### What the exercise asks
Copy each line of the data that has "view" in it.
□ □ □ □ □ □ □
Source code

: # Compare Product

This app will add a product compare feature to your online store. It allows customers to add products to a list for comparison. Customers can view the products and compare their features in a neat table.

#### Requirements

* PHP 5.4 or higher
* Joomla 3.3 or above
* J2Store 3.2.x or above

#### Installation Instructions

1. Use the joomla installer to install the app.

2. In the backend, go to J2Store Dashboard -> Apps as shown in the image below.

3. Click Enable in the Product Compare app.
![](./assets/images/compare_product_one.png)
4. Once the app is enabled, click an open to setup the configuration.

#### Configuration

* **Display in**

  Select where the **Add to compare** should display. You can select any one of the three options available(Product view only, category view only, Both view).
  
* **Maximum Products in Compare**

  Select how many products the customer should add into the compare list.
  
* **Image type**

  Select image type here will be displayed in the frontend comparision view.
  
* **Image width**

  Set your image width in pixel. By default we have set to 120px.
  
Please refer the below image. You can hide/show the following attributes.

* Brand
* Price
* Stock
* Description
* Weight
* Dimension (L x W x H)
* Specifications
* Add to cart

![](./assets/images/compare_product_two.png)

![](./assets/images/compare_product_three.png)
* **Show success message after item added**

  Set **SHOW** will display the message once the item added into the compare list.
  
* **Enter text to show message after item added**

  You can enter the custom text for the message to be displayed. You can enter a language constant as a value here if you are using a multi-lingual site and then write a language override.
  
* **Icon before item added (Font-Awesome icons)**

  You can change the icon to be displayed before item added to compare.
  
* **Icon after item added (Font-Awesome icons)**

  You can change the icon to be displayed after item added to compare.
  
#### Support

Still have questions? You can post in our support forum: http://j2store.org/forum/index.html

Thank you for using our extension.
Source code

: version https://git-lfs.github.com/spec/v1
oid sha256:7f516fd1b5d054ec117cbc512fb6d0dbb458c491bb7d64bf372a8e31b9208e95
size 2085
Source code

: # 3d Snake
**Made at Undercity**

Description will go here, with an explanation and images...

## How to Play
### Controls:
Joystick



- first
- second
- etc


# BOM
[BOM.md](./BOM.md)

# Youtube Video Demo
□ □ □ □ □ □ □
### Output below
This app will add a product compare feature to your online store. It allows customers to add products to a list for comparison. Customers can view the products and compare their features in a neat table.
  Select where the **Add to compare** should display. You can select any one of the three options available(Product view only, category view only, Both view).
  Select image type here will be displayed in the frontend comparision view.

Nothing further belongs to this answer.